A compelling value proposition for investing in SL in the context of Port City Colombo – The Island


On the heels of the interim budget speech and a staff-level agreement on an expanded financing facility with the IMF, the Ceylon Chamber of Commerce held a virtual session on September 1, 2022 to discuss “How Can Sri Lanka Compete for Investment Amid Turbulent Times: Economic Growth vs. Fiscal Consolidation”.

Natarajan Sankar, Managing Director and Partner of Boston Consulting Group (BCG), Dr Dushni Weerakoon, Executive Director of the Institute of Policy Studies, Ashique Ali, President of SLASSCOM, and Thulci Aluwihare, Deputy Managing Director of CHEC Port City, participated to the discussion. Dove.
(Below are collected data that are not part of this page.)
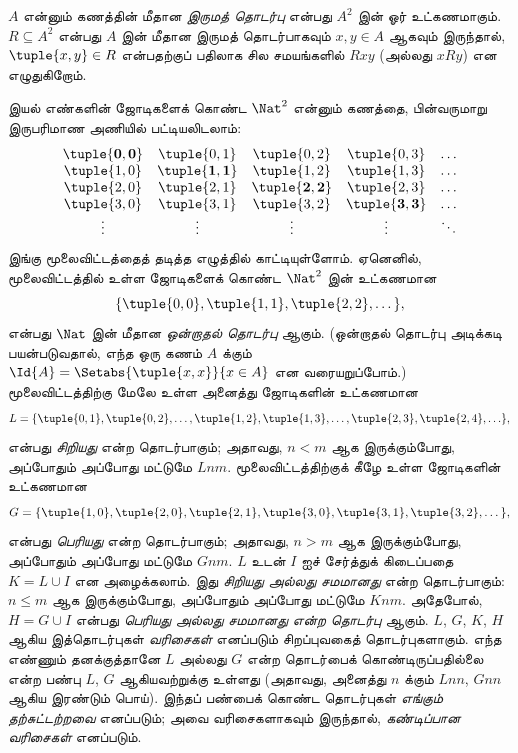 \documentclass[../../../include/open-logic-section]{subfiles}
\begin{document}
\begin{defn}[இருமத் தொடர்பு]
$A$ என்னும் கணத்தின் மீதான \emph{இருமத் தொடர்பு} என்பது
$A^{2}$ இன் ஓர் உட்கணமாகும்.
$R \subseteq A^{2}$ என்பது $A$ இன் மீதான இருமத் தொடர்பாகவும்
$x, y \in A$ ஆகவும் இருந்தால், $\tuple{x, y} \in R$ என்பதற்குப் பதிலாக
சில சமயங்களில் $Rxy$ (அல்லது $xRy$) என எழுதுகிறோம்.
\end{defn}

\begin{ex}
இயல் எண்களின் ஜோடிகளைக் கொண்ட $\Nat^{2}$ என்னும் கணத்தை,
பின்வருமாறு இருபரிமாண அணியில் பட்டியலிடலாம்:
\[
  \begin{array}{ccccc}
  \mathbf{\tuple{ 0,0 }} & \tuple{ 0,1 } &
    \tuple{ 0,2 } & \tuple{ 0,3 } & \ldots\\
  \tuple{ 1,0 } & \mathbf{\tuple{ 1,1 }} &
    \tuple{ 1,2 } & \tuple{ 1,3 } & \ldots\\
  \tuple{ 2,0 } & \tuple{ 2,1 } &
    \mathbf{\tuple{ 2,2 }} & \tuple{ 2,3 } & \ldots\\
  \tuple{ 3,0 } & \tuple{ 3,1 } & \tuple{ 3,2 } &
    \mathbf{\tuple{ 3,3 }} & \ldots\\
  \vdots & \vdots & \vdots & \vdots & \mathbf{\ddots}
  \end{array}
\]
இங்கு மூலைவிட்டத்தைத் தடித்த எழுத்தில் காட்டியுள்ளோம்.
ஏனெனில், மூலைவிட்டத்தில் உள்ள ஜோடிகளைக் கொண்ட $\Nat^2$ இன் உட்கணமான
\[
  \{\tuple{0,0 }, \tuple{ 1,1 }, \tuple{ 2,2 }, \dots\},
  \]
என்பது $\Nat$ இன் மீதான \emph{ஒன்றாதல் தொடர்பு} ஆகும்.
(ஒன்றாதல் தொடர்பு அடிக்கடி பயன்படுவதால், எந்த ஒரு கணம் $A$ க்கும்
$\Id{A}=\Setabs{\tuple{ x,x }}{x \in A}$ என வரையறுப்போம்.)
மூலைவிட்டத்திற்கு மேலே உள்ள அனைத்து ஜோடிகளின் உட்கணமான
\[
  L = \{\tuple{ 0,1 },\tuple{ 0,2 },\ldots,\tuple{ 1,2 },
  \tuple{ 1,3 }, \dots, \tuple{ 2,3 }, \tuple{ 2,4 },\ldots\},
\]
என்பது \emph{சிறியது} என்ற தொடர்பாகும்; அதாவது,
$n<m$ ஆக இருக்கும்போது, அப்போதும் அப்போது மட்டுமே $Lnm$.
மூலைவிட்டத்திற்குக் கீழே உள்ள ஜோடிகளின் உட்கணமான
\[
  G=\{ \tuple{ 1,0 },\tuple{ 2,0 },\tuple{
    2,1 }, \tuple{ 3,0 },\tuple{ 3,1 },\tuple{ 3,2 }, \dots\},
\]
என்பது \emph{பெரியது} என்ற தொடர்பாகும்; அதாவது,
$n>m$ ஆக இருக்கும்போது, அப்போதும் அப்போது மட்டுமே $Gnm$.
$L$ உடன் $I$ ஐச் சேர்த்துக் கிடைப்பதை $K=L\cup I$ என அழைக்கலாம்.
இது \emph{சிறியது அல்லது சமமானது} என்ற தொடர்பாகும்:
$n \le m$ ஆக இருக்கும்போது, அப்போதும் அப்போது மட்டுமே $Knm$.
அதேபோல், $H=G \cup I$ என்பது \emph{பெரியது அல்லது சமமானது என்ற தொடர்பு} ஆகும்.
$L$, $G$, $K$, $H$ ஆகிய இத்தொடர்புகள் \emph{வரிசைகள்}
எனப்படும் சிறப்புவகைத் தொடர்புகளாகும்.
எந்த எண்ணும் தனக்குத்தானே $L$ அல்லது $G$ என்ற தொடர்பைக் கொண்டிருப்பதில்லை
என்ற பண்பு $L$, $G$ ஆகியவற்றுக்கு உள்ளது
(அதாவது, அனைத்து $n$ க்கும் $Lnn$, $Gnn$ ஆகிய இரண்டும் பொய்).
இந்தப் பண்பைக் கொண்ட தொடர்புகள் \emph{எங்கும் தற்சுட்டற்றவை} எனப்படும்;
அவை வரிசைகளாகவும் இருந்தால், \emph{கண்டிப்பான வரிசைகள்} எனப்படும்.
\end{ex}
\end{document}
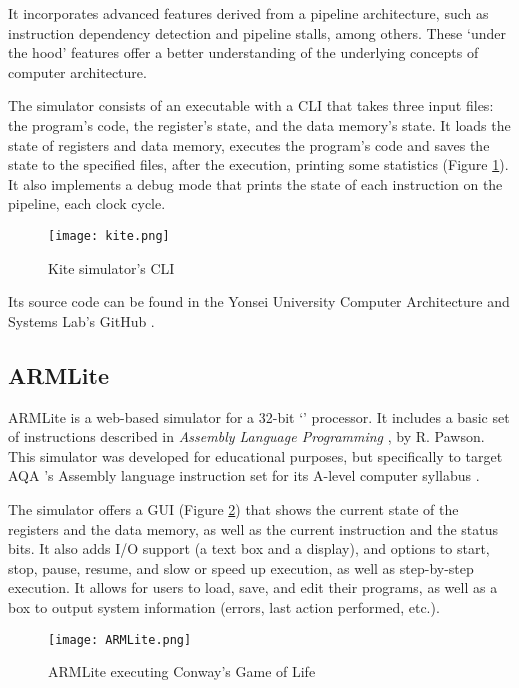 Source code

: It incorporates advanced features derived from a \gls{pipeline} architecture, such as \gls{instruction dependency} detection and \gls{pipeline stalls}, among others. These `under the hood' features offer a better understanding of the underlying concepts of computer architecture.

The simulator consists of an executable with a \gls{CLI} that takes three input files: the program's code, the register's state, and the data \gls{memory}'s state. It loads the state of registers and data \gls{memory}, executes the program's code and saves the state to the specified files, after the execution, printing some statistics (Figure \ref{fig:kite}). It also implements a \gls{debug} mode that prints the state of each instruction on the \gls{pipeline}, each \gls{clock cycle}.

\begin{figure}[h]
  \caption[Kite simulator's CLI]{Kite simulator's \gls{CLI}}
  \texttt{[image: kite.png]}
  \label{fig:kite}
\end{figure}

Its source code can be found in the Yonsei University Computer Architecture and Systems Lab's GitHub \parencite{kiteGH}.


\subsection*{ARMLite}\label{subsubsec:armlite}
ARMLite \parencite{ARMLite} is a web-based simulator for a 32-bit `' processor. It includes a basic set of instructions described in \textit{Assembly Language Programming} \parencite{PawsonRichard.2020Ass}, by R. Pawson. This simulator was developed for educational purposes, but specifically to target AQA \parencite{AQA}'s Assembly language instruction set for its A-level computer syllabus \parencite{AQAInstructionSet}.

The simulator offers a \gls{GUI} (Figure \ref{fig:armlite}) that shows the current state of the \glspl{register} and the data \gls{memory}, as well as the current instruction and the status bits. It also adds \gls{I/O} support (a text box and a display), and options to start, stop, pause, resume, and slow or speed up execution, as well as step-by-step execution. It allows for users to load, save, and edit their programs, as well as a box to output system information (errors, last action performed, etc.).

\begin{figure}[h]
  \caption[ARMLite executing Conway's Game of Life]{ARMLite executing Conway's Game of Life\normalfont \parencite{Gardner1970fantastic}}
  \texttt{[image: ARMLite.png]}
  \label{fig:armlite}
\end{figure}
The session was moderated by Shiran Fernando, Chief Economist at the Ceylon Chamber of Commerce.

During the discussion, Natarajan Sankar highlighted how the development of economic clusters could be an important policy tool to activate growth in new sectors, such as Dubai, Singapore and Malaysia. The presentation demonstrated that Sri Lanka is now at an inflection point, where bold reforms need to be implemented to improve export competitiveness and attract FDI, similar to major South Asian economies after the Asian financial crisis of 1997.

Discussing these ideas in more detail in the context of Port City Colombo, where BCG has been engaged as an international strategy consultant, Sankar stressed that the structural advantages offered by Sri Lanka must be increased by strengthening the brand of the country. as an investment destination, as well as improving the ease, risk and cost of doing business. As many SEZs have failed due to poor conceptualization and implementation, he stressed the need to form a compelling value proposition through a comprehensive package of fiscal incentives, infrastructure support, a pool of talents and an enabling legal/regulatory framework.

Sankar also spoke of the vast potential that exists in the IT, digital education and professional services segments, where Sri Lanka could position itself for an India+1 strategy, thanks to lower operating costs, a good quality talent pool and robust connectivity. In the context of IT companies, he pointed out that companies consider a multitude of factors in their international location decisions, as they take a long-term view to move from outposts to satellites, and eventually to operations. of hub. Therefore, an accurate global narrative and investor pitches, tailored to sectors and sub-sectors, should be established to attract international investment, he explained.

In addition to the discussion, Dr. Dushni Weerakoon, Executive Director of the Institute of Policy Studies, referenced the World Bank’s Global Investment Competitiveness Report, which outlines the top 3 factors for investment decisions. investment like: a favorable political environment, macroeconomic stability and a favorable regulatory regime. Sri Lanka’s poor performance on these pillars, coupled with the current economic crisis, may cause investors to generally move away from long-term investments and consider opportunistic/portfolio investments that are relatively easier to exit.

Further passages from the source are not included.